*WHAT IS EXPECTED*. Pull each line holding the word "questo" from the data.

── DATASET EXCERPTS ──

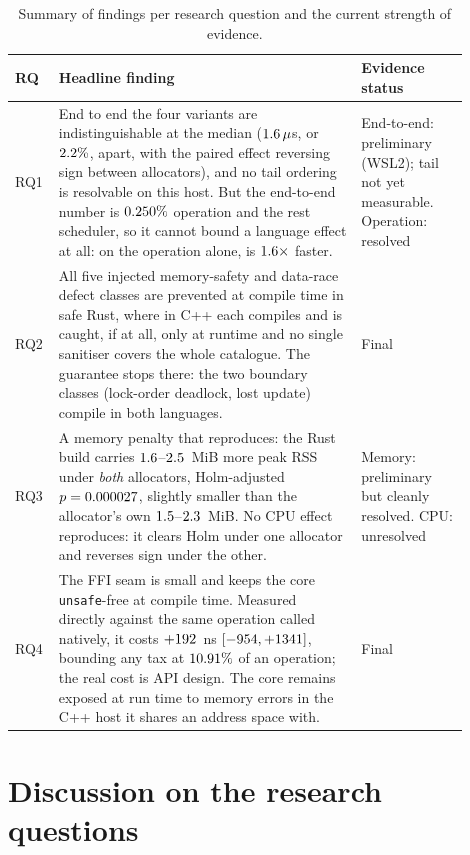 \documentclass[english,twoside,openright,a4paper,censored,csm,software-track-2020]{HYthesisML}
\begin{document}
\begin{table}
\centering
\caption[Summary of findings per research question]{Summary of findings per research question and the current strength of evidence.
\label{tab:findings}}
\renewcommand{\arraystretch}{1.25}
\begin{tabular}{@{}p{0.06\linewidth} p{0.62\linewidth} p{0.22\linewidth}@{}}
\hline\hline
RQ & Headline finding & Evidence status \\
\hline
RQ1 & End to end the four variants are indistinguishable at the median ($\PFiftyRange\,\mu$s,
or $\PFiftySpread\%$, apart, with the paired effect reversing sign between allocators), and no
tail ordering is resolvable on this host. But the end-to-end number is
$\BudgetCoreShareMax\%$ operation and the rest scheduler, so it cannot bound a language effect
at all: on the operation alone, \BudgetCoreFaster{} is $\BudgetCoreRatio\times$ faster. &
End-to-end: preliminary (WSL2); tail not yet measurable. Operation: resolved \\
RQ2 & All five injected memory-safety and data-race defect classes are prevented at compile
time in safe Rust, where in C++ each compiles and is caught, if at all, only at runtime and no
single sanitiser covers the whole catalogue. The guarantee stops there: the two boundary
classes (lock-order deadlock, lost update) compile in both languages. & Final \\
RQ3 & A memory penalty that reproduces: the Rust build carries
$\RssLangDiffLo$--$\RssLangDiffHi$~MiB more peak RSS under \emph{both} allocators, Holm-adjusted
$p=\SmallestHolm$, slightly smaller than the allocator's own
$\RssAllocDiffLo$--$\RssAllocDiffHi$~MiB. No CPU effect reproduces: it clears Holm under one
allocator and reverses sign under the other. & Memory: preliminary but cleanly resolved. CPU:
unresolved \\
RQ4 & The FFI seam is small and keeps the core \texttt{unsafe}-free at compile time. Measured
directly against the same operation called natively, it costs $\FfiOpDelta$~ns
$[\FfiOpDeltaLo, \FfiOpDeltaHi]$, bounding any tax at $\FfiOpBoundPct\%$ of an operation; the
real cost is API design. The core remains exposed at run time to memory errors in the C++ host
it shares an address space with. & Final \\
\hline
\end{tabular}
\end{table}

\section{Discussion on the research questions}
\end{document}
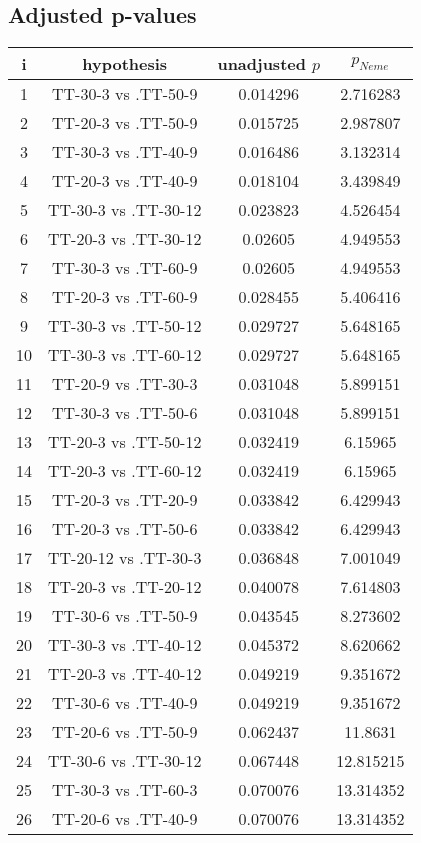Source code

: \documentclass[a4paper,10pt]{article}
\begin{document}
\begin{landscape}
\pagebreak

\subsection{Adjusted p-values}

\begin{table}[!htp]
\centering\scriptsize
\begin{tabular}{cccc}
i&hypothesis&unadjusted $p$&$p_{Neme}$\\
\hline1&TT-30-3 vs .TT-50-9&0.014296&2.716283\\
2&TT-20-3 vs .TT-50-9&0.015725&2.987807\\
3&TT-30-3 vs .TT-40-9&0.016486&3.132314\\
4&TT-20-3 vs .TT-40-9&0.018104&3.439849\\
5&TT-30-3 vs .TT-30-12&0.023823&4.526454\\
6&TT-20-3 vs .TT-30-12&0.02605&4.949553\\
7&TT-30-3 vs .TT-60-9&0.02605&4.949553\\
8&TT-20-3 vs .TT-60-9&0.028455&5.406416\\
9&TT-30-3 vs .TT-50-12&0.029727&5.648165\\
10&TT-30-3 vs .TT-60-12&0.029727&5.648165\\
11&TT-20-9 vs .TT-30-3&0.031048&5.899151\\
12&TT-30-3 vs .TT-50-6&0.031048&5.899151\\
13&TT-20-3 vs .TT-50-12&0.032419&6.15965\\
14&TT-20-3 vs .TT-60-12&0.032419&6.15965\\
15&TT-20-3 vs .TT-20-9&0.033842&6.429943\\
16&TT-20-3 vs .TT-50-6&0.033842&6.429943\\
17&TT-20-12 vs .TT-30-3&0.036848&7.001049\\
18&TT-20-3 vs .TT-20-12&0.040078&7.614803\\
19&TT-30-6 vs .TT-50-9&0.043545&8.273602\\
20&TT-30-3 vs .TT-40-12&0.045372&8.620662\\
21&TT-20-3 vs .TT-40-12&0.049219&9.351672\\
22&TT-30-6 vs .TT-40-9&0.049219&9.351672\\
23&TT-20-6 vs .TT-50-9&0.062437&11.8631\\
24&TT-30-6 vs .TT-30-12&0.067448&12.815215\\
25&TT-30-3 vs .TT-60-3&0.070076&13.314352\\
26&TT-20-6 vs .TT-40-9&0.070076&13.314352\\

\end{tabular}
\end{table}
\end{landscape}
\end{document}
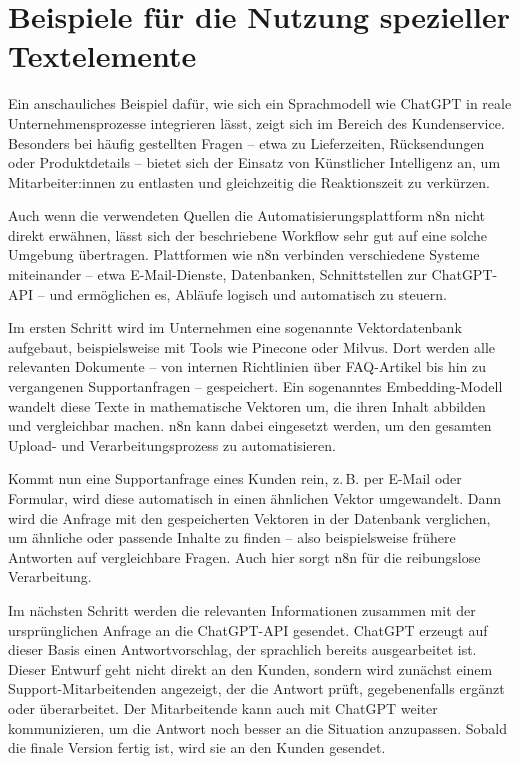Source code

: \documentclass[utf8,biblatex]{bremerhaven_lni}
\begin{document}
\blindtext

\section{Beispiele für die Nutzung spezieller Textelemente}

Ein anschauliches Beispiel dafür, wie sich ein Sprachmodell wie ChatGPT in reale Unternehmensprozesse integrieren lässt, zeigt sich im Bereich des Kundenservice. Besonders bei häufig gestellten Fragen – etwa zu Lieferzeiten, Rücksendungen oder Produktdetails – bietet sich der Einsatz von Künstlicher Intelligenz an, um Mitarbeiter:innen zu entlasten und gleichzeitig die Reaktionszeit zu verkürzen.

Auch wenn die verwendeten Quellen die Automatisierungsplattform n8n nicht direkt erwähnen, lässt sich der beschriebene Workflow sehr gut auf eine solche Umgebung übertragen. Plattformen wie n8n verbinden verschiedene Systeme miteinander – etwa E-Mail-Dienste, Datenbanken, Schnittstellen zur ChatGPT-API – und ermöglichen es, Abläufe logisch und automatisch zu steuern.

Im ersten Schritt wird im Unternehmen eine sogenannte Vektordatenbank aufgebaut, beispielsweise mit Tools wie Pinecone oder Milvus. Dort werden alle relevanten Dokumente – von internen Richtlinien über FAQ-Artikel bis hin zu vergangenen Supportanfragen – gespeichert. Ein sogenanntes Embedding-Modell wandelt diese Texte in mathematische Vektoren um, die ihren Inhalt abbilden und vergleichbar machen. n8n kann dabei eingesetzt werden, um den gesamten Upload- und Verarbeitungsprozess zu automatisieren.

Kommt nun eine Supportanfrage eines Kunden rein, z. B. per E-Mail oder Formular, wird diese automatisch in einen ähnlichen Vektor umgewandelt. Dann wird die Anfrage mit den gespeicherten Vektoren in der Datenbank verglichen, um ähnliche oder passende Inhalte zu finden – also beispielsweise frühere Antworten auf vergleichbare Fragen. Auch hier sorgt n8n für die reibungslose Verarbeitung.

Im nächsten Schritt werden die relevanten Informationen zusammen mit der ursprünglichen Anfrage an die ChatGPT-API gesendet. ChatGPT erzeugt auf dieser Basis einen Antwortvorschlag, der sprachlich bereits ausgearbeitet ist. Dieser Entwurf geht nicht direkt an den Kunden, sondern wird zunächst einem Support-Mitarbeitenden angezeigt, der die Antwort prüft, gegebenenfalls ergänzt oder überarbeitet. Der Mitarbeitende kann auch mit ChatGPT weiter kommunizieren, um die Antwort noch besser an die Situation anzupassen. Sobald die finale Version fertig ist, wird sie an den Kunden gesendet.
\end{document}
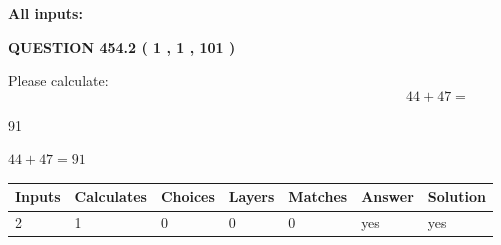 \documentclass[12pt]{article}
\begin{document}
   
   
   
\noindent{}
   
   
   
   
\noindent\vspace{0.1in}\hspace{-0.08in} {\textbf{\Large{All inputs: }}}
   
   
  
\vspace{0.2in}
  
{\textbf{\Large{QUESTION
454.2 
 ( 1 , 1 , 101 )
}}}
  
  
 
Please calculate:
\begin{equation}
44 +  %
47 = \nonumber
\end{equation}
 
 
 
\noindent{}
 
 

91
 
 
\noindent{}
 
 

 
 
 
\noindent{}
 
 

$ %
44 +  %
47=   %
91$
 
 
\noindent{}
 
 

 
   
   
   
   
\noindent\begin{tabular}{|l|l|l|l|l|l|l|}
 \hline
Inputs & Calculates & Choices & Layers & Matches & Answer & Solution \\ \hline
 2  & 
 1  & 
 0
  & 
 0  & 
 0  & 
  yes & 
  yes 
  \\ \hline
 \end{tabular}
   
   
   
   
\noindent{}
   
\end{document}

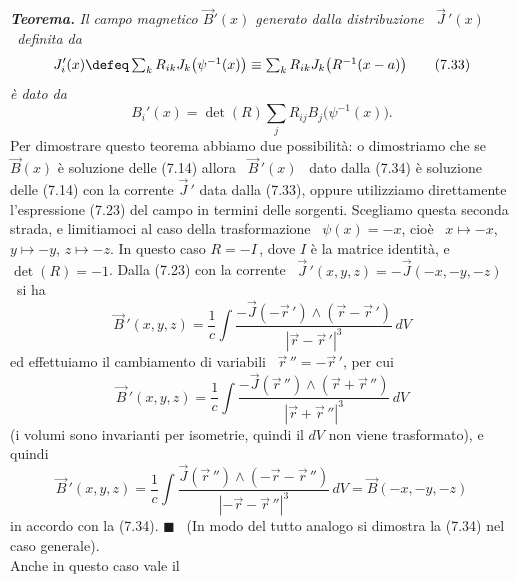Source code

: \textbf{\textit{Teorema.}} \textit{Il campo magnetico $\vec B'(x)$ generato
dalla distribuzione \ $\vec J\,'(x)$ \ definita da}
\begin{equation}
  J_i'(x)\defeq\textstyle\sum_kR_{ik}J_k\big(\psi^{-1}(x)\big)
  \equiv\sum_kR_{ik}J_k\big(R^{-1}(x-a)\big)
  \tag{7.33}
\end{equation}
\textit{\`e dato da}
\begin{equation}
  B_i'(x)=\det(R)\textstyle\sum_jR_{ij}B_j\big(\psi^{-1}(x)\big).
  \tag{7.34}
\end{equation}
Per dimostrare questo teorema abbiamo due possibilit\`a: o dimostriamo che se
$\vec B(x)$ \`e soluzione delle (7.14) allora \ $\vec B\,'(x)$ \ dato dalla
(7.34) \`e soluzione delle (7.14) con la corrente $\vec J\,'$ data dalla (7.33),
oppure utilizziamo direttamente l'espressione (7.23) del campo in termini delle
sorgenti. Scegliamo questa seconda strada, e limitiamoci al caso della
trasformazione \ $\psi(x)=-x$, cio\`e \ $x\mapsto-x$, $y\mapsto-y$,
$z\mapsto-z$. In questo caso $R=-I$\,, dove $I$ \`e la matrice identit\`a, e
$\det(R)=-1$. Dalla (7.23) con la corrente
\ $\vec J\,'(x,y,z)=-\vec J(-x,-y,-z)$ \ si ha
\begin{equation}
  \vec B\,'(x,y,z)=\frac{1}{c}\int
  \frac{-\vec J(-\vec r\,')\wedge(\vec r-\vec r\,')}{|\vec r-\vec r\,'|^3}\,dV
  \tag{7.35}
\end{equation}
ed effettuiamo il cambiamento di variabili \ $\vec r\,''=-\vec r\,'$, per cui
\begin{equation}
  \vec B\,'(x,y,z)=\frac{1}{c}\int
  \frac{-\vec J(\vec r\,'')\wedge(\vec r+\vec r\,'')}{|\vec r+\vec r\,''|^3}\,dV
  \tag{7.36}
\end{equation}
(i volumi sono invarianti per isometrie, quindi il $dV$ non viene trasformato),
e quindi
\begin{equation}
  \vec B\,'(x,y,z)=\frac{1}{c}\int
  \frac{\vec J(\vec r\,'')\wedge(-\vec r-\vec r\,'')}
    {|-\vec r-\vec r\,''|^3}\,dV=\vec B(-x,-y,-z)
  \tag{7.37}
\end{equation}
in accordo con la (7.34). $\blacksquare$ \ (In modo del tutto analogo si
dimostra la (7.34) nel caso generale).\\
Anche in questo caso vale il

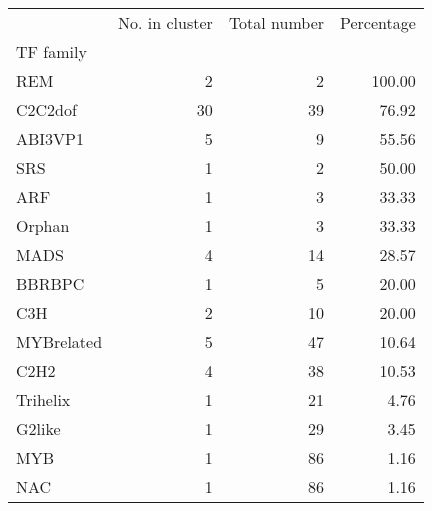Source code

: \begin{tabular}{lrrr}
\toprule
{} &  No. in cluster &  Total number &  Percentage \\
TF family  &                 &               &             \\
\midrule
REM        &               2 &             2 &      100.00 \\
C2C2dof    &              30 &            39 &       76.92 \\
ABI3VP1    &               5 &             9 &       55.56 \\
SRS        &               1 &             2 &       50.00 \\
ARF        &               1 &             3 &       33.33 \\
Orphan     &               1 &             3 &       33.33 \\
MADS       &               4 &            14 &       28.57 \\
BBRBPC     &               1 &             5 &       20.00 \\
C3H        &               2 &            10 &       20.00 \\
MYBrelated &               5 &            47 &       10.64 \\
C2H2       &               4 &            38 &       10.53 \\
Trihelix   &               1 &            21 &        4.76 \\
G2like     &               1 &            29 &        3.45 \\
MYB        &               1 &            86 &        1.16 \\
NAC        &               1 &            86 &        1.16 \\
\bottomrule
\end{tabular}
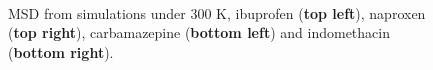 \begin{figure}[htb]
	\centering
	\\
	\caption{MSD from simulations under 300 K, ibuprofen (\textbf{top left}), naproxen (\textbf{top right}), carbamazepine (\textbf{bottom left}) and indomethacin (\textbf{bottom right}).}
	\label{fig:msd_r1}    
\end{figure}


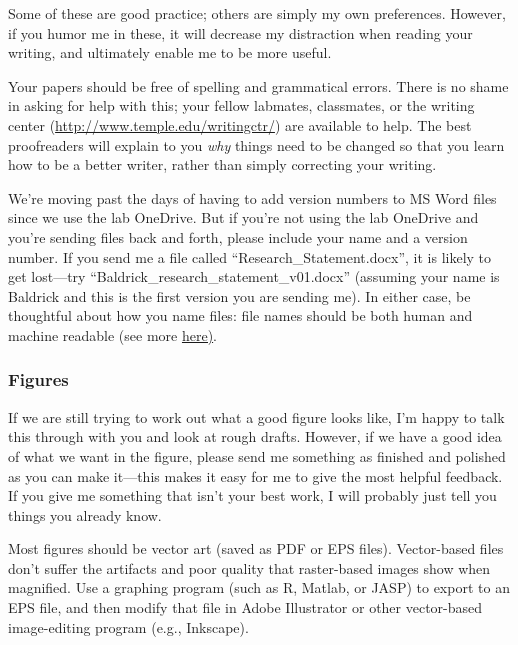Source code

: \documentclass[letterpaper,11pt,oneside]{memoir}
\begin{document}
Some of these are good practice; others are simply my own preferences. However, if you humor me in these, it will decrease my distraction when reading your writing, and ultimately enable me to be more useful.

Your papers should be free of spelling and grammatical errors. There is no shame in asking for help with this; your fellow labmates, classmates, or the writing center (\url{http://www.temple.edu/writingctr/}) are available to help. The best proofreaders will explain to you \textit{why} things need to be changed so that you learn how to be a better writer, rather than simply correcting your writing. 


\begin{shaded}
\noindent We're moving past the days of having to add version numbers to MS Word files since we use the lab OneDrive. But if you're not using the lab OneDrive and you're sending files back and forth, please include your name and a version number. If you send me a file called ``Research\_Statement.docx'', it is likely to get lost---try ``Baldrick\_research\_statement\_v01.docx'' (assuming your name is Baldrick and this is the first version you are sending me). In either case, be thoughtful about how you name files: file names should be both human and machine readable (see more \href{http://www2.stat.duke.edu/~rcs46/lectures_2015/01-markdown-git/slides/naming-slides/naming-slides.pdf}{here)}.
\end{shaded}

\subsubsection{Figures}
If we are still trying to work out what a good figure looks like, I'm happy to talk this through with you and look at rough drafts. However, if we have a good idea of what we want in the figure, please send me something as finished and polished as you can make it---this makes it easy for me to give the most helpful feedback. If you give me something that isn't your best work, I will probably just tell you things you already know.

Most figures should be vector art (saved as PDF or EPS files). Vector-based files don't suffer the artifacts and poor quality that raster-based images show when magnified. Use a graphing program (such as R, Matlab, or JASP) to export to an EPS file, and then modify that file in Adobe Illustrator or other vector-based image-editing program (e.g., Inkscape).
\end{document}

───

*ANSWER TO THIS PROBLEM*.
Per dimostrare questo teorema abbiamo due possibilit\`a: o dimostriamo che se
$z\mapsto-z$. In questo caso $R=-I$\,, dove $I$ \`e la matrice identit\`a, e
Anche in questo caso vale il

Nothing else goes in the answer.